Many metabolites are subject to damaging reactions that occur spontaneously or are mediated by side activities of enzymes (Golubev, 1996; D’Ari and Casadesús, 1998; Tawfik, 2010; Copley, 2012). The products of such chemical or enzymatic damage are essentially useless and can be toxic (Linster et al., 2013). Given its prevalence, metabolite damage has been overlooked to a surprising extent, as have the mechanisms by which cells deal with it (Van Schaftingen et al., 2009; Vinci and Clarke, 2010). However, it is now increasingly recognized that damaged metabolites are ubiquitous, and that they may be reconverted to their undamaged forms by highly conserved, but hitherto unrecognized, repair enzymes (Galperin et al., 2006; Linster et al., 2013).
An iconic example of metabolite damage and repair is the formation of NADH and NADPH hydrates, which exist as R and S epimers [(R)- and (S)-NAD(P)HX], and their reconversion to NAD(P)H (Fig. 1A). Classical work in yeast (Saccharomyces cerevisiae) showed that a side reaction of glyceraldehyde-3-phosphate dehydrogenase (GAPDH) converts NADH to NADHX (Rafter et al., 1954; Chaykin et al., 1956; Oppenheimer and Kaplan, 1974), and that NAD(P)H hydration also occurs spontaneously at physiological pH and is promoted by high temperatures (Acheson et al., 1988; Marbaix et al., 2011). NADHX and NADPHX cannot serve as electron donors and inhibit several dehydrogenases (Yoshida and Dave, 1975; Prabhakar et al., 1998), making their removal important. An ATP-dependent yeast dehydratase that achieves this removal by converting NAD(P)HX back to NAD(P)H was discovered soon after the hydration reaction (Meinhart et al., 1956), was shown to be specific for the S epimer (Acheson et al., 1988), and was recently cloned (Marbaix et al., 2011). NAD(P)HX can also spontaneously form cyclic NAD(P)HX (Fig. 1A), for which no repair system is known.
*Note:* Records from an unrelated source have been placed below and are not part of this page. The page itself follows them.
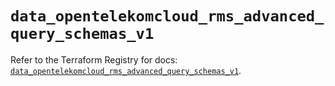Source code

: # `data_opentelekomcloud_rms_advanced_query_schemas_v1`

Refer to the Terraform Registry for docs: [`data_opentelekomcloud_rms_advanced_query_schemas_v1`](https://registry.terraform.io/providers/opentelekomcloud/opentelekomcloud/1.36.26/docs/data-sources/rms_advanced_query_schemas_v1).
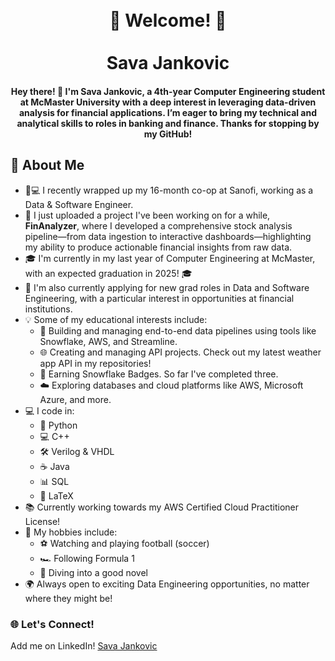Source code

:<h1 align="center">
  <br>
  🌟 Welcome! 🌟
  <br>
  <br>
  Sava Jankovic 
  <br>
</h1>

<h4 align="center">Hey there! 👋 I'm Sava Jankovic, a 4th-year Computer Engineering student at McMaster University with a deep interest in leveraging data-driven analysis for financial applications. I’m eager to bring my technical and analytical skills to roles in banking and finance. Thanks for stopping by my GitHub!</h4>

## 🚀 About Me

* 💊💻 I recently wrapped up my 16-month co-op at Sanofi, working as a Data & Software Engineer.
* 💬 I just uploaded a project I've been working on for a while, **FinAnalyzer**, where I developed a comprehensive stock analysis pipeline—from data ingestion to interactive dashboards—highlighting my ability to produce actionable financial insights from raw data.
* 🎓 I'm currently in my last year of Computer Engineering at McMaster, with an expected graduation in 2025! 🎓
* 💼 I'm also currently applying for new grad roles in Data and Software Engineering, with a particular interest in opportunities at financial institutions.
* 💡 Some of my educational interests include:
  - 🔧 Building and managing end-to-end data pipelines using tools like Snowflake, AWS, and Streamline.
  - 🌐 Creating and managing API projects. Check out my latest weather app API in my repositories!
  - 🏅 Earning Snowflake Badges. So far I've completed three.
  - ☁️ Exploring databases and cloud platforms like AWS, Microsoft Azure, and more.
* 💻 I code in:
  - 🐍 Python
  - 💻 C++
  - 🛠️ Verilog & VHDL
  - ☕ Java
  - 📊 SQL
  - 📜 LaTeX
* 📚 Currently working towards my AWS Certified Cloud Practitioner License!
* 🎯 My hobbies include:
  - ⚽ Watching and playing football (soccer)
  - 🏎️ Following Formula 1
  - 📖 Diving into a good novel
* 🌍 Always open to exciting Data Engineering opportunities, no matter where they might be!

### 🌐 Let's Connect!
Add me on LinkedIn! [Sava Jankovic](https://www.linkedin.com/in/savajankovic/)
The yeast NAD(P)HX dehydratase was found to have homologs in mammals and prokaryotes (Fig. 1B), and those from mouse and Escherichia coli were confirmed to have (S)-NAD(P)HX dehydratase activity, the latter being ADP dependent rather than ATP dependent (Marbaix et al., 2011). The E. coli dehydratase and its counterparts in almost all other prokaryotes were shown to be fused to an N-terminal domain (Fig. 1B) that was predicted, and then demonstrated, to have NAD(P)HX epimerase activity (Marbaix et al., 2011). This epimerase domain has stand-alone homologs in yeast and mammals that were likewise shown to have NAD(P)HX epimerase activity (Marbaix et al., 2011). Yeast, mammals, and prokaryotes thus share an epimerase and dehydratase that, acting together, can reconvert either epimer of NAD(P)HX to NAD(P)H (Fig. 1A).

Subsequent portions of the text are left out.